The extra reading for Shabbat ha-Hodesh comes from Chapter 12 of Exodus, when prior to their departure from Egypt, the Israelites are commanded to sanctify and structure their own calendar – “This month shall mark for you the beginning of the months” (Exodus 12:2). Thus, the origin of a Jewish calendar, sanctifying the months of the year and Nisan being the first of the months all hearken back to the special reading on Shabbat ha-Hodesh.

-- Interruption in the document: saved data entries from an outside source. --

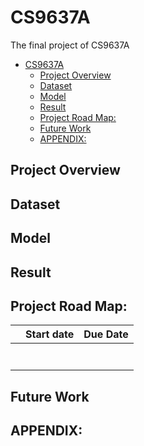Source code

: # CS9637A
The final project of CS9637A

- [CS9637A](#cs9637a)
  - [Project Overview](#project-overview)
  - [Dataset](#dataset)
  - [Model](#model)
  - [Result](#result)
  - [Project Road Map:](#project-road-map)
  - [Future Work](#future-work)
  - [APPENDIX:](#appendix)


## Project Overview

## Dataset

## Model

## Result

## Project Road Map:
|                | Start date      | Due Date       |
| :------------- | :-------------: | -------------: |
|           |           |        |
|           |           |        |
|     	    |           |        |
|           |           |        |
|           |           |        |
|           |           |        |
|           |           |        |

## Future Work


## APPENDIX:
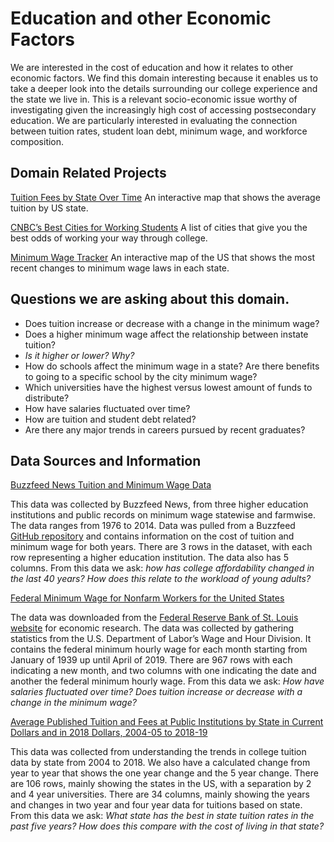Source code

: # Education and other Economic Factors

We are interested in the cost of education and how it relates to other economic factors. We find this domain interesting because it enables us to take a deeper look into the details surrounding our college experience and the state we live in. This is a relevant socio-economic issue worthy of investigating given the increasingly high cost of accessing postsecondary education. We are particularly interested in evaluating the connection between tuition rates, student loan debt, minimum wage, and workforce composition. 

## Domain Related Projects

[Tuition Fees by State Over Time](https://tophat.com/teaching-resources/infographics/tuition-fees-by-state-interactive-map/)
An interactive map that shows the average tuition by US state.

[CNBC’s Best Cities for Working Students](https://www.cnbc.com/2018/08/23/20-best-cities-for-students-working-their-way-through-college.html)
A list of cities that give you the best odds of working your way through college.

[Minimum Wage Tracker](https://www.epi.org/minimum-wage-tracker/#/min_wage/Washington)
An interactive map of the US that shows the most recent changes to minimum wage laws in each state.

## Questions we are asking about this domain.

* Does tuition increase or decrease with a change in the minimum wage? 
* Does a higher minimum wage affect the relationship between instate tuition?
* *Is it higher or lower? Why?*
* How do schools affect the minimum wage in a state? Are there benefits to going to a specific school by the city minimum wage?
* Which universities have the highest versus lowest amount of funds to distribute?
* How have salaries fluctuated over time?
* How are tuition and student debt related? 
* Are there any major trends in careers pursued by recent graduates?

## Data Sources and Information

[Buzzfeed News Tuition and Minimum Wage Data](https://github.com/BuzzFeedNews/2014-09-tuition-and-minimum-wage/tree/master/data)

This data was collected by Buzzfeed News, from three higher education institutions and public records on minimum wage statewise and farmwise. The data ranges from 1976 to 2014. Data was pulled from a Buzzfeed [GitHub repository](https://github.com/BuzzFeedNews/2014-09-tuition-and-minimum-wage/tree/master/data) and contains information on the cost of tuition and minimum wage for both years. There are 3 rows in the dataset, with each row representing a higher education institution. The data also has 5 columns. From this data we ask: *how has college affordability changed in the last 40 years? How does this relate to the workload of young adults?*

[Federal Minimum Wage for Nonfarm Workers for the United States](https://fred.stlouisfed.org/series/FEDMINNFRWG)

The data was downloaded from the [Federal Reserve Bank of St. Louis website](https://fred.stlouisfed.org/series/FEDMINNFRWG) for economic research. The data was collected by gathering statistics from the U.S. Department of Labor’s Wage and Hour Division. It contains the federal minimum hourly wage for each month starting from January of 1939 up until April of 2019. There are 967 rows with each indicating a new month, and two columns with one indicating the date and another the federal minimum hourly wage. From this data we ask: *How have salaries fluctuated over time? Does tuition increase or decrease with a change in the minimum wage?*


[Average Published Tuition and Fees at Public Institutions by State in Current Dollars and in 2018 Dollars, 2004-05 to 2018-19](https://trends.collegeboard.org/college-pricing/figures-tables/tuition-fees-sector-state-over-time)

This data was collected from understanding the trends in college tuition data by state from 2004 to 2018. We also have a calculated change from year to year that shows the one year change and the 5 year change. There are 106 rows, mainly showing the states in the US, with a separation by 2 and 4 year universities. There are 34 columns, mainly showing the years and changes in two year and four year data for tuitions based on state. From this data we ask: *What state has the best in state tuition rates in the past five years? How does this compare with the cost of living in that state?*
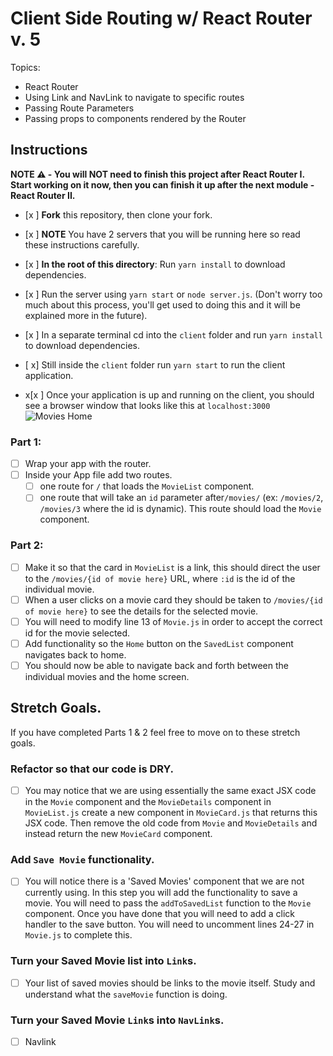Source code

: # Client Side Routing w/ React Router v. 5

Topics:

* React Router
* Using Link and NavLink to navigate to specific routes
* Passing Route Parameters
* Passing props to components rendered by the Router

## Instructions

**NOTE ⚠️ - You will NOT need to finish this project after React Router I. Start working on it now, then you can finish it up after the next module - React Router II.**

- [x ] **Fork** this repository, then clone your fork.
- [x ] **NOTE** You have 2 servers that you will be running here so read these instructions carefully.
- [x ] **In the root of this directory**: Run `yarn install` to download dependencies.
- [x ] Run the server using `yarn start` or `node server.js`. (Don't worry too much about this process, you'll get used to doing this and it will be explained more in the future).
- [x ] In a separate terminal cd into the `client` folder and run `yarn install` to download dependencies.
- [ x] Still inside the `client` folder run `yarn start` to run the client application.

- x[x ] Once your application is up and running on the client, you should see a browser window that looks like this at `localhost:3000`
  ![Movies Home](https://ibin.co/3xhmmHVl9BKF.png)

### Part 1:

- [ ] Wrap your app with the router.
- [ ] Inside your App file add two routes.
  - [ ] one route for `/` that loads the `MovieList` component.
  - [ ] one route that will take an `id` parameter after`/movies/` (ex: `/movies/2`, `/movies/3` where the id is dynamic). This route should load the `Movie` component.

### Part 2:

- [ ] Make it so that the card in `MovieList` is a link, this should direct the user to the `/movies/{id of movie here}` URL, where `:id` is the id of the individual movie.
- [ ] When a user clicks on a movie card they should be taken to `/movies/{id of movie here}` to see the details for the selected movie.
- [ ] You will need to modify line 13 of `Movie.js` in order to accept the correct id for the movie selected.
- [ ] Add functionality so the `Home` button on the `SavedList` component navigates back to home.
- [ ] You should now be able to navigate back and forth between the individual movies and the home screen.

## Stretch Goals.

If you have completed Parts 1 & 2 feel free to move on to these stretch goals.

### Refactor so that our code is DRY.

- [ ] You may notice that we are using essentially the same exact JSX code in the `Movie` component and the `MovieDetails` component in `MovieList.js` create a new component in `MovieCard.js` that returns this JSX code. Then remove the old code from `Movie` and `MovieDetails` and instead return the new `MovieCard` component.

### Add `Save Movie` functionality.

- [ ] You will notice there is a 'Saved Movies' component that we are not currently using. In this step you will add the functionality to save a movie. You will need to pass the `addToSavedList` function to the `Movie` component. Once you have done that you will need to add a click handler to the save button. You will need to uncomment lines 24-27 in `Movie.js` to complete this. 

### Turn your Saved Movie list into `Link`s.

- [ ] Your list of saved movies should be links to the movie itself. Study and understand what the `saveMovie` function is doing.

### Turn your Saved Movie `Link`s into `NavLink`s.
- [ ] Navlink
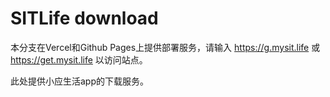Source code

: # SITLife download

本分支在Vercel和Github Pages上提供部署服务，请输入 https://g.mysit.life 或 https://get.mysit.life 以访问站点。

此处提供小应生活app的下载服务。

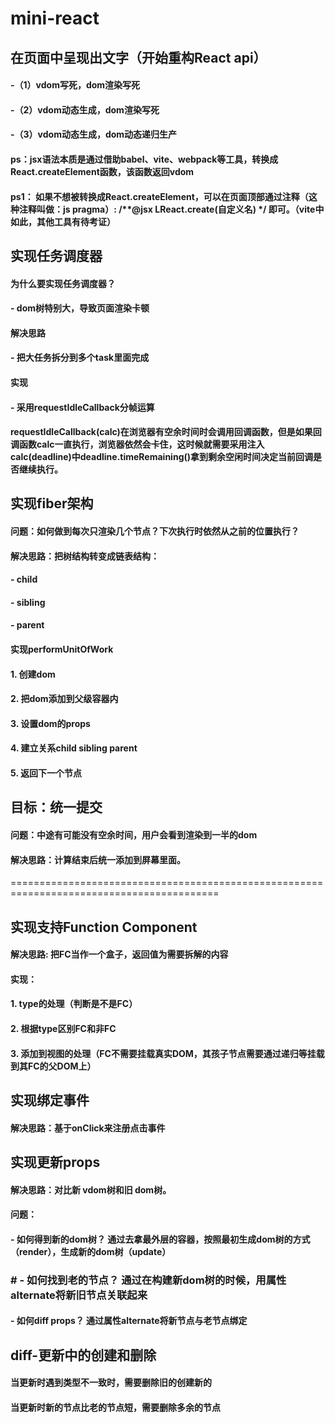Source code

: # mini-react

## 在页面中呈现出文字（开始重构React api）
#### -（1）vdom写死，dom渲染写死
#### -（2）vdom动态生成，dom渲染写死
#### -（3）vdom动态生成，dom动态递归生产

#### ps：jsx语法本质是通过借助babel、vite、webpack等工具，转换成React.createElement函数，该函数返回vdom
#### ps1： 如果不想被转换成React.createElement，可以在页面顶部通过注释（这种注释叫做：js pragma）: /**@jsx LReact.create(自定义名) */ 即可。（vite中如此，其他工具有待考证）

## 实现任务调度器
#### 为什么要实现任务调度器？
#### - dom树特别大，导致页面渲染卡顿
#### 解决思路
#### - 把大任务拆分到多个task里面完成
#### 实现
#### - 采用requestIdleCallback分帧运算
#### requestIdleCallback(calc)在浏览器有空余时间时会调用回调函数，但是如果回调函数calc一直执行，浏览器依然会卡住，这时候就需要采用注入calc(deadline)中deadline.timeRemaining()拿到剩余空闲时间决定当前回调是否继续执行。

## 实现fiber架构
#### 问题：如何做到每次只渲染几个节点？下次执行时依然从之前的位置执行？
#### 解决思路：把树结构转变成链表结构：
#### - child
#### - sibling
#### - parent
#### 实现performUnitOfWork
#### 1. 创建dom
#### 2. 把dom添加到父级容器内
#### 3. 设置dom的props
#### 4. 建立关系child sibling parent
#### 5. 返回下一个节点

## 目标：统一提交
#### 问题：中途有可能没有空余时间，用户会看到渲染到一半的dom
#### 解决思路：计算结束后统一添加到屏幕里面。


==========================================================================================
## 实现支持Function Component
#### 解决思路: 把FC当作一个盒子，返回值为需要拆解的内容
#### 实现：
#### 1. type的处理（判断是不是FC）
#### 2. 根据type区别FC和非FC
#### 3. 添加到视图的处理（FC不需要挂载真实DOM，其孩子节点需要通过递归等挂载到其FC的父DOM上）

## 实现绑定事件
#### 解决思路：基于onClick来注册点击事件

## 实现更新props
#### 解决思路：对比新 vdom树和旧 dom树。
#### 问题：
#### - 如何得到新的dom树？ 通过去拿最外层的容器，按照最初生成dom树的方式（render），生成新的dom树（update）
### # - 如何找到老的节点？ 通过在构建新dom树的时候，用属性alternate将新旧节点关联起来
#### - 如何diff props？ 通过属性alternate将新节点与老节点绑定

## diff-更新中的创建和删除
#### 当更新时遇到类型不一致时，需要删除旧的创建新的
#### 当更新时新的节点比老的节点短，需要删除多余的节点

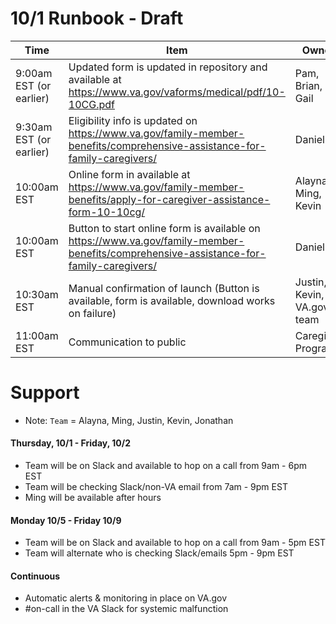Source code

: # 10/1 Runbook - Draft

| Time | Item | Owner | Status |
|---|---|---|---|
| 9:00am EST (or earlier) | Updated form is updated in repository and available at https://www.va.gov/vaforms/medical/pdf/10-10CG.pdf  | Pam, Brian, Gail  |   | 
| 9:30am EST (or earlier) | Eligibility info is updated on https://www.va.gov/family-member-benefits/comprehensive-assistance-for-family-caregivers/    | Danielle 
| 10:00am EST  | Online form in available at https://www.va.gov/family-member-benefits/apply-for-caregiver-assistance-form-10-10cg/  | Alayna, Ming, Kevin  |   
| 10:00am EST  | Button to start online form is available on https://www.va.gov/family-member-benefits/comprehensive-assistance-for-family-caregivers/  | Danielle | 
| 10:30am EST | Manual confirmation of launch (Button is available, form is available, download works on failure) | Justin, Kevin, VA.gov team | 
| 11:00am EST | Communication to public | Caregiver Program 


# Support
- Note: `Team` = Alayna, Ming, Justin, Kevin, Jonathan

#### Thursday, 10/1 - Friday, 10/2
- Team will be on Slack and available to hop on a call from 9am - 6pm EST
- Team will be checking Slack/non-VA email from 7am - 9pm EST
- Ming will be available after hours
#### Monday 10/5 - Friday 10/9
- Team will be on Slack and available to hop on a call from 9am - 5pm EST
- Team will alternate who is checking Slack/emails 5pm - 9pm EST
#### Continuous
- Automatic alerts & monitoring in place on VA.gov
- #on-call in the VA Slack for systemic malfunction

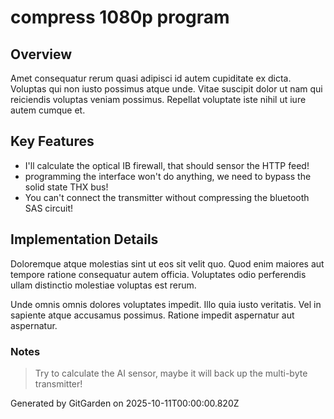 # compress 1080p program

## Overview
Amet consequatur rerum quasi adipisci id autem cupiditate ex dicta. Voluptas qui non iusto possimus atque unde. Vitae suscipit dolor ut nam qui reiciendis voluptas veniam possimus. Repellat voluptate iste nihil ut iure autem cumque et.

## Key Features
- I'll calculate the optical IB firewall, that should sensor the HTTP feed!
- programming the interface won't do anything, we need to bypass the solid state THX bus!
- You can't connect the transmitter without compressing the bluetooth SAS circuit!

## Implementation Details
Doloremque atque molestias sint ut eos sit velit quo. Quod enim maiores aut tempore ratione consequatur autem officia. Voluptates odio perferendis ullam distinctio molestiae voluptas est rerum.
 Unde omnis omnis dolores voluptates impedit. Illo quia iusto veritatis. Vel in sapiente atque accusamus possimus. Ratione impedit aspernatur aut aspernatur.

### Notes
> Try to calculate the AI sensor, maybe it will back up the multi-byte transmitter!

Generated by GitGarden on 2025-10-11T00:00:00.820Z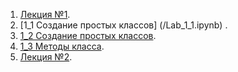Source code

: 1. [Лекция №1](/letions.ipynb).
2. [1_1 Создание простых классов] (/Lab_1_1.ipynb) .
3. [1_2 Создание простых классов](/Lab_1_2.ipynb).
4. [1_3 Методы класса]().
5. [Лекция №2](/lections_2.ipynb).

In a famous commentary on the very first verse of the Torah, Rashi asks why the Torah begins with the story of Genesis and not with the chapter of Shabbat ha-Hodesh. This question underscores the idea that the very first mitzvot given to the people of Israel included the establishment of the Jewish calendar.
With the onset of Rosh Hodesh Nisan, we are challenged to view the world around us through the prism of the Jewish calendar – knowing the dates, months and seasons from a Hebrew perspective.
I wish all the readers of The CJN a zissen Pesach – a sweet, healthy and joyous Passover.